▶ [What you need to do] In the data below, find the line with "le dépôt, à" and the line with "requires q <> []", then restate both and every line between them exactly, minus the pictures.

Information provided START

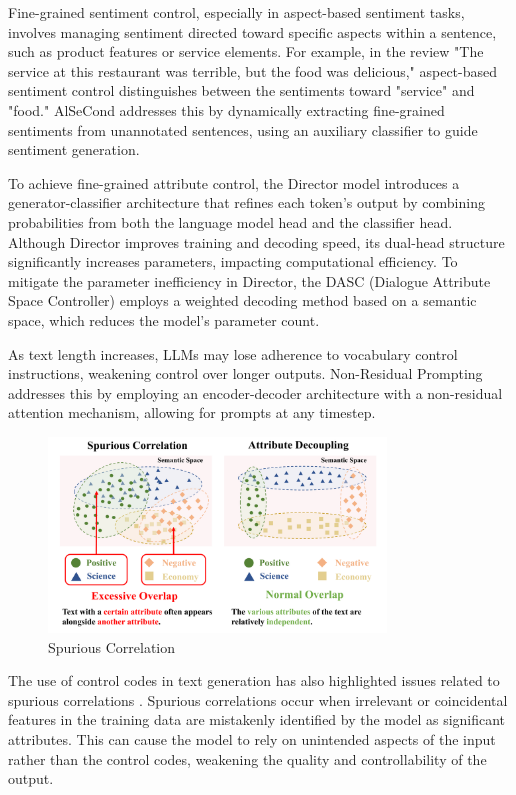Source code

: \documentclass[acmsmall, screen]{acmart}
\begin{document}
Fine-grained sentiment control, especially in aspect-based sentiment tasks, involves managing sentiment directed toward specific aspects within a sentence, such as product features or service elements. For example, in the review "The service at this restaurant was terrible, but the food was delicious," aspect-based sentiment control distinguishes between the sentiments toward "service" and "food." AlSeCond \cite{zhu_2023_AlSeCond} addresses this by dynamically extracting fine-grained sentiments from unannotated sentences, using an auxiliary classifier to guide sentiment generation.

To achieve fine-grained attribute control, the Director model \cite{arora_aacl22_Director} introduces a generator-classifier architecture that refines each token's output by combining probabilities from both the language model head and the classifier head. Although Director improves training and decoding speed, its dual-head structure significantly increases parameters, impacting computational efficiency.
To mitigate the parameter inefficiency in Director, the DASC (Dialogue Attribute Space Controller) \cite{zhang_emnlp23_DASC} employs a weighted decoding method based on a semantic space, which reduces the model's parameter count.

As text length increases, LLMs may lose adherence to vocabulary control instructions, weakening control over longer outputs. Non-Residual Prompting \cite{carlsson_acl22_NRP} addresses this by employing an encoder-decoder architecture with a non-residual attention mechanism, allowing for prompts at any timestep.

\begin{figure}[h]
    \centering
    \includegraphics[width=0.8\textwidth]{figures/spurious_correlation.pdf}
    \caption{Spurious Correlation}
    \label{fig:spurious_correlation}
\end{figure}

The use of control codes in text generation has also highlighted issues related to spurious correlations \cite{zhiting_nips21_SCM,chai_arxiv22_fast,wang_2024_CausalCTG}. Spurious correlations occur when irrelevant or coincidental features in the training data are mistakenly identified by the model as significant attributes. This can cause the model to rely on unintended aspects of the input rather than the control codes, weakening the quality and controllability of the output.
\end{document}
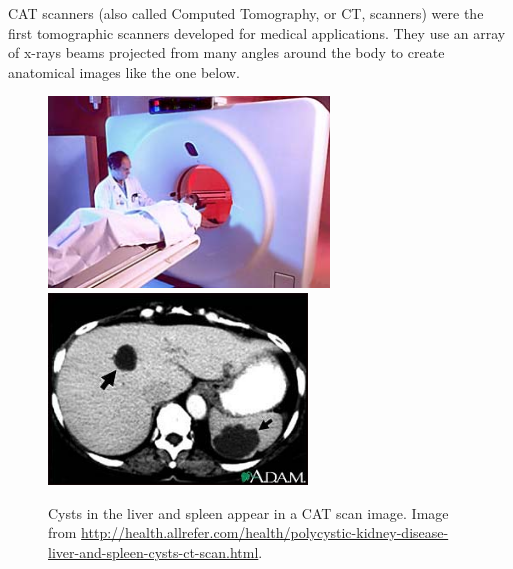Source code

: CAT scanners (also called Computed Tomography, or CT, scanners) were the first tomographic scanners developed for medical applications.  They use an array of x-rays beams projected from many angles around the body to create anatomical images like the one below.
\begin{figure}[!htb]
	\centering
	\includegraphics[height=2.0in]{./figures/Topic10/Fig10-7a.jpg}
\includegraphics[height=2.0in]{./figures/Topic10/Fig10-7b.jpg}
	\caption{Cysts in the liver and spleen appear in a CAT scan image.  Image from \href{http://health.allrefer.com/health/polycystic-kidney-disease-liver-and-spleen-cysts-ct-scan.html}{http://health.allrefer.com/health/polycystic-kidney-disease-liver-and-spleen-cysts-ct-scan.html}.}
	\label{Fig10-7}
\end{figure}

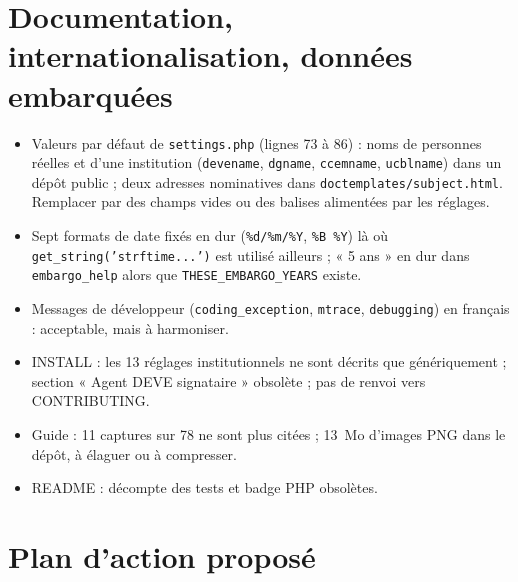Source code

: \documentclass[11pt,a4paper]{article}
\newcommand{\fichier}[1]{\texttt{\small #1}}
\newcommand{\code}[1]{\texttt{#1}}
\begin{document}
\section{Documentation, internationalisation, données embarquées}

\begin{itemize}
  \item Valeurs par défaut de \fichier{settings.php} (lignes 73 à 86) : noms de personnes réelles
    et d'une institution (\code{devename}, \code{dgname}, \code{ccemname}, \code{ucblname}) dans
    un dépôt public ; deux adresses nominatives dans \fichier{doctemplates/subject.html}. Remplacer
    par des champs vides ou des balises alimentées par les réglages.
  \item Sept formats de date fixés en dur (\code{\%d/\%m/\%Y}, \code{\%B \%Y}) là où
    \code{get\_string('strftime...')} est utilisé ailleurs ; « 5 ans » en dur dans
    \code{embargo\_help} alors que \code{THESE\_EMBARGO\_YEARS} existe.
  \item Messages de développeur (\code{coding\_exception}, \code{mtrace}, \code{debugging}) en
    français : acceptable, mais à harmoniser.
  \item INSTALL : les 13 réglages institutionnels ne sont décrits que génériquement ; section
    « Agent DEVE signataire » obsolète ; pas de renvoi vers CONTRIBUTING.
  \item Guide : 11 captures sur 78 ne sont plus citées ; 13~Mo d'images PNG dans le dépôt, à
    élaguer ou à compresser.
  \item README : décompte des tests et badge PHP obsolètes.
\end{itemize}

\section{Plan d'action proposé}
\end{document}
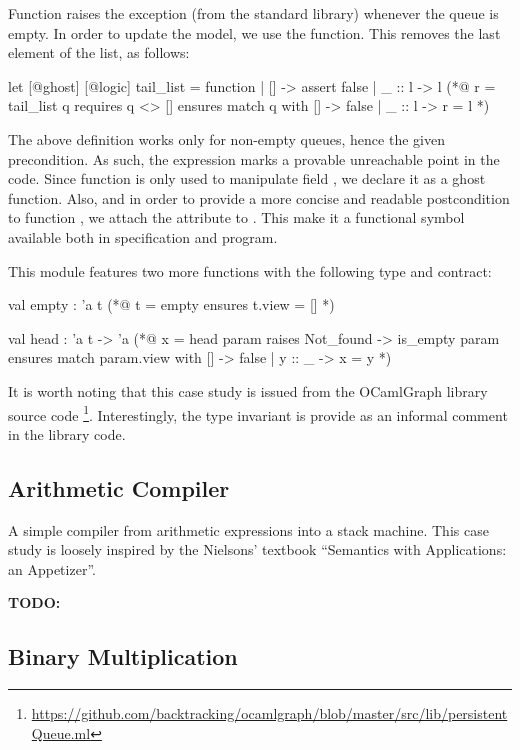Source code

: \documentclass{llncs}
\newcommand{\todo}[1]{\textbf{TODO:}#1}
\begin{document}
Function  raises the  exception (from the \ocaml standard
library) whenever the queue is empty. In order to update the  model, we
use the  function. This removes the last element of the 
list, as follows:
%
\begin{gospel}
  let [@ghost] [@logic] tail_list = function
    | [] -> assert false
    | _ :: l -> l
  (*@ r = tail_list q
        requires q <> []
        ensures  match q with [] -> false | _ :: l -> r = l *)
\end{gospel}
%
The above definition works only for non-empty queues, hence the given
precondition. As such, the  expression marks a provable
unreachable point in the code. Since function  is only used to
manipulate field , we declare it as a ghost function. Also, and in
order to provide a more concise and readable postcondition to function
, we attach the \of{[@logic]} attribute to . This make it
a functional symbol available both in specification and program.

This \ocaml module features two more functions with the following type and
contract:
%
\begin{gospel}
  val empty : 'a t
  (*@ t = empty
        ensures t.view = [] *)

  val head : 'a t -> 'a
  (*@ x = head param
        raises  Not_found -> is_empty param
        ensures match param.view with [] -> false | y :: _ -> x = y *)
\end{gospel}
%
It is worth noting that this case study is issued from the OCamlGraph library
source code
\footnote{\scriptsize\url{https://github.com/backtracking/ocamlgraph/blob/master/src/lib/persistentQueue.ml}}.
Interestingly, the type invariant is provide as an informal comment in the
library code.

\subsection{Arithmetic Compiler}
\label{sec:arithmetic-compiler}

A simple compiler from arithmetic expressions into a stack machine. This case
study is loosely inspired by the Nielsons' textbook ``Semantics with
Applications: an Appetizer''.

\todo

\subsection{Binary Multiplication}
\label{sec:binary-mult}
\end{document}
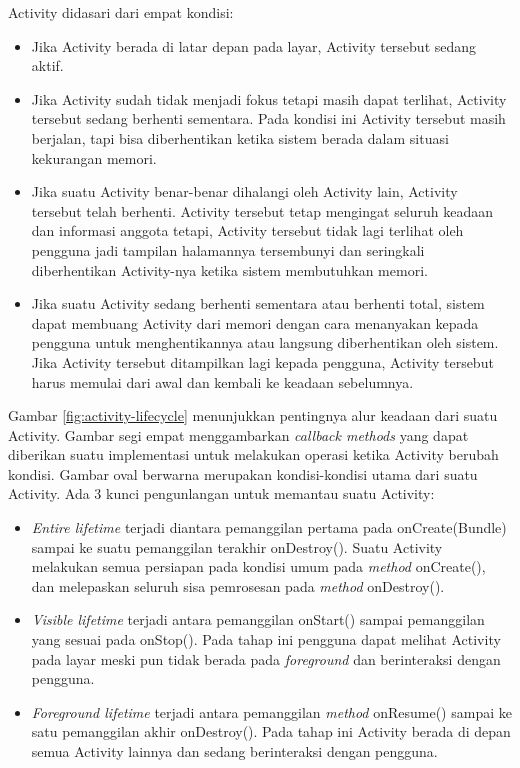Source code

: Activity didasari dari empat kondisi:
\begin{itemize}
	\item Jika Activity berada di latar depan pada layar, Activity tersebut sedang aktif.
	\item Jika Activity sudah tidak menjadi fokus tetapi masih dapat terlihat, Activity tersebut sedang berhenti sementara. Pada kondisi ini Activity tersebut masih berjalan, tapi bisa diberhentikan ketika sistem berada dalam situasi kekurangan memori.
	\item Jika suatu Activity benar-benar dihalangi oleh Activity lain, Activity tersebut telah berhenti. Activity tersebut tetap mengingat seluruh keadaan dan informasi anggota tetapi, Activity tersebut tidak lagi terlihat oleh pengguna jadi tampilan halamannya tersembunyi dan seringkali diberhentikan Activity-nya ketika sistem membutuhkan memori.
	\item Jika suatu Activity sedang berhenti sementara atau berhenti total, sistem dapat membuang Activity dari memori dengan cara menanyakan kepada pengguna untuk menghentikannya atau langsung diberhentikan oleh sistem. Jika Activity tersebut ditampilkan lagi kepada pengguna, Activity tersebut harus memulai dari awal dan kembali ke keadaan sebelumnya.
\end{itemize}
Gambar \ref{fig:activity-lifecycle} menunjukkan pentingnya alur keadaan dari suatu Activity. Gambar segi empat menggambarkan \textit{callback methods} yang dapat diberikan suatu implementasi untuk melakukan operasi ketika Activity berubah kondisi. Gambar oval berwarna merupakan kondisi-kondisi utama dari suatu Activity.
Ada 3 kunci pengunlangan untuk memantau suatu Activity:
\begin{itemize}
	\item \textit{Entire lifetime} terjadi diantara pemanggilan pertama pada onCreate(Bundle) sampai ke suatu pemanggilan terakhir onDestroy(). Suatu Activity melakukan semua persiapan pada kondisi umum pada \textit{method} onCreate(), dan melepaskan seluruh sisa pemrosesan pada \textit{method} onDestroy().
	\item \textit{Visible lifetime} terjadi antara pemanggilan onStart() sampai pemanggilan yang sesuai pada onStop(). Pada tahap ini pengguna dapat melihat Activity pada layar meski pun tidak berada pada \textit{foreground} dan berinteraksi dengan pengguna.
	\item \textit{Foreground lifetime} terjadi antara pemanggilan \textit{method} onResume() sampai ke satu pemanggilan akhir onDestroy(). Pada tahap ini Activity berada di depan semua Activity lainnya dan sedang berinteraksi dengan pengguna.
\end{itemize}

Information provided END

▶ [Response to the exercise]
  \item Guide : 11 captures sur 78 ne sont plus citées ; 13~Mo d'images PNG dans le dépôt, à
    élaguer ou à compresser.
  \item README : décompte des tests et badge PHP obsolètes.
\end{itemize}

\section{Plan d'action proposé}
\end{document}
Source code

: \documentclass{llncs}
\newcommand{\todo}[1]{\textbf{TODO:}#1}
\begin{document}
Function  raises the  exception (from the \ocaml standard
library) whenever the queue is empty. In order to update the  model, we
use the  function. This removes the last element of the 
list, as follows:
%
\begin{gospel}
  let [@ghost] [@logic] tail_list = function
    | [] -> assert false
    | _ :: l -> l
  (*@ r = tail_list q
        requires q <> []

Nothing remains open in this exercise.